Kadang mereka muncul sebagai sosok yang kompeten, percaya diri, dan dianggap sebagai penyelamat.
Namun sejarah Roma Kuno menunjukkan satu pelajaran penting:
Kekuatan terbesar seseorang juga bisa menjadi kelemahan terbesar dirinya.
Salah satu contohnya adalah Lucius Cornelius Sulla.
Ia adalah seorang jenderal hebat yang membawa kemenangan bagi Roma, tetapi juga menjadi contoh bagaimana kekuasaan dapat mengubah cara seseorang melihat dirinya sendiri.
---
Seorang Jenderal yang Naik Karena Kemampuan
Sulla lahir sekitar 138 SM.
Ia bukan sosok yang langsung memiliki kekuasaan besar. Kariernya naik melalui kemampuan militer dan kecerdasan politik.
Ia terkenal setelah berbagai keberhasilan perang, termasuk konflik melawan Raja Mithridates VI dari Pontus.
Bagi banyak orang Roma, Sulla adalah gambaran pemimpin ideal:
Seseorang yang mampu melakukan apa yang orang lain tidak mampu.
Namun ada bahaya yang sering muncul dalam sejarah:
Ketika seseorang terlalu sering menjadi penyelamat, ia bisa mulai percaya bahwa keadaan selalu membutuhkan dirinya.
---
Ketika Seorang Pemimpin Mulai Merasa Dirinya Adalah Solusi
Sulla kemudian terlibat konflik politik besar dengan kelompok yang dipimpin oleh Gaius Marius.
Persaingan itu bukan hanya tentang jabatan.
Ini tentang siapa yang memiliki kendali atas masa depan Roma.
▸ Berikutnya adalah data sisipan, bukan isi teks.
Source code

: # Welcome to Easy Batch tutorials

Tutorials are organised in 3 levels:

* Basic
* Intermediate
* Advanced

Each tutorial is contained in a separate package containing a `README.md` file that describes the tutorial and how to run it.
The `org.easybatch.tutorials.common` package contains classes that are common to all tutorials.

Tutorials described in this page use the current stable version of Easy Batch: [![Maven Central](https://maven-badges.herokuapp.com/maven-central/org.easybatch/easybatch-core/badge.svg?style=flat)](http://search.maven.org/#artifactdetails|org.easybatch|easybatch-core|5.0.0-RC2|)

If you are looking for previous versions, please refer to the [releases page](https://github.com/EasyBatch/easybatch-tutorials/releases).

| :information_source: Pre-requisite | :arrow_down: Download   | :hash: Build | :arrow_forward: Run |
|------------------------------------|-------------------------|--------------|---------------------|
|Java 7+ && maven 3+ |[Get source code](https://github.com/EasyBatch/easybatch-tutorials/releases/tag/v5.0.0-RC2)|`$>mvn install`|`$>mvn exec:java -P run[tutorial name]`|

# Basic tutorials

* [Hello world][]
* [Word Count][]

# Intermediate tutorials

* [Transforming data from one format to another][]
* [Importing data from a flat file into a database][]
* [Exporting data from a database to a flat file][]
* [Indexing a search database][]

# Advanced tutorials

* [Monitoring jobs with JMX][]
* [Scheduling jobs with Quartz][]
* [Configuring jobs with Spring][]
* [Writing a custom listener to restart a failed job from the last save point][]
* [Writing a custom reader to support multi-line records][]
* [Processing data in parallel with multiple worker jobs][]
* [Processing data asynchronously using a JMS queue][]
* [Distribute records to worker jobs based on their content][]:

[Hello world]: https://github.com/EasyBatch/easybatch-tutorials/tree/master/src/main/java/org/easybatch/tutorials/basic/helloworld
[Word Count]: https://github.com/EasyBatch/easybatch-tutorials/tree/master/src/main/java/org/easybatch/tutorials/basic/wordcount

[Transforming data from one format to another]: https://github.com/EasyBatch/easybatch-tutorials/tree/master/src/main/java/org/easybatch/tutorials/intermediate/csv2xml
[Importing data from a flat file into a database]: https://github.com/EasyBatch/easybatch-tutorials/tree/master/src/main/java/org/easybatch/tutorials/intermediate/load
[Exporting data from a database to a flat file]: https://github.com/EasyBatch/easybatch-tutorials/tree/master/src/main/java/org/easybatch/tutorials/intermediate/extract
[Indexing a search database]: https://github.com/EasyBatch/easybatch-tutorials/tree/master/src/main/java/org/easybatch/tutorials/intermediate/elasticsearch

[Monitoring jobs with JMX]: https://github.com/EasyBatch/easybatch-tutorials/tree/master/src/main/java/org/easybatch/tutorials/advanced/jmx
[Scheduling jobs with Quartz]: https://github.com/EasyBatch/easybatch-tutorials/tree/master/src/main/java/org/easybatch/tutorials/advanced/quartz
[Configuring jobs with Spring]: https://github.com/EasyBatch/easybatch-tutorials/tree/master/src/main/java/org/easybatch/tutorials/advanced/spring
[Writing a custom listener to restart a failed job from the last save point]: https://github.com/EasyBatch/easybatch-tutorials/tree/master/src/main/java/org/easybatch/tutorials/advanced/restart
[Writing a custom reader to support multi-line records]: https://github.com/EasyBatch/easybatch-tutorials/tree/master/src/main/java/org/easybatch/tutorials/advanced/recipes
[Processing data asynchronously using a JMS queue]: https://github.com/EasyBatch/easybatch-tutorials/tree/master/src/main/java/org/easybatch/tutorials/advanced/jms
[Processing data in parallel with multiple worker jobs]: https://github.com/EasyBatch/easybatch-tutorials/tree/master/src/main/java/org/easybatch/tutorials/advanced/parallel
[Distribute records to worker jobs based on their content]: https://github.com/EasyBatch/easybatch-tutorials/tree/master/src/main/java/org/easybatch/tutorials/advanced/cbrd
Pada tahun 88 SM, ketika keputusan politik mengambil alih komando militernya, Sulla mengambil langkah yang belum pernah dilakukan sebelumnya:
Ia membawa pasukannya masuk ke Roma.
Peristiwa ini menjadi titik balik Republik Romawi.
Sebelumnya, tentara dianggap sebagai alat negara.
Namun Sulla menunjukkan bahwa tentara juga bisa menjadi sumber kekuatan pribadi seorang pemimpin.
---
Dari Penyelamat Menjadi Penguasa
Setelah memenangkan perang saudara, Sulla menjadi diktator Roma.
Ia mengatakan bahwa tujuannya adalah memperbaiki Republik.
Namun caranya mengubah sejarah.
Sulla membuat kebijakan proskripsi:
Daftar musuh politik yang dapat dibunuh dan hartanya disita.
Ribuan orang terdampak oleh kebijakan ini.
Yang menarik adalah cara Sulla melihat tindakannya.
Ia tidak merasa dirinya menghancurkan Roma.
Ia percaya dirinya sedang menyelamatkan Roma.
Di sinilah bahaya terbesar kekuasaan muncul:
Banyak keputusan paling berbahaya dalam sejarah tidak dibuat oleh orang yang merasa dirinya jahat.
Tetapi oleh orang yang yakin bahwa dirinya benar.
---
Ironi Terakhir Sulla
Hal yang membuat Sulla berbeda adalah ia akhirnya meninggalkan kekuasaan.
Pada tahun 79 SM, ia pensiun sebagai diktator.
Sejarawan masih memperdebatkan apakah ini menunjukkan bahwa ia memiliki batas, atau hanya karena ia merasa tugasnya sudah selesai.
Namun warisannya tetap besar.
Sulla membuktikan bahwa seseorang bisa memiliki kemampuan luar biasa, niat yang dianggap benar, dan tetap terjebak oleh kekuasaan.
---
Pelajaran dari Sulla: Kekuasaan Membutuhkan Cermin
Kisah Sulla bukan hanya tentang Roma.
Ini tentang manusia.
Kemampuan besar bisa membawa seseorang ke puncak.
Tetapi tanpa kemampuan menerima kritik, kemenangan bisa berubah menjadi jebakan.
Masalah terbesar seorang pemimpin bukan selalu ketika ia ingin menang.
Masalahnya adalah ketika ia mulai percaya bahwa dirinya tidak mungkin salah.
Sejarah tidak hanya mencatat siapa yang berhasil mendapatkan kekuasaan.
Sejarah juga mencatat apakah seseorang masih mampu melihat dirinya sendiri setelah memilikinya.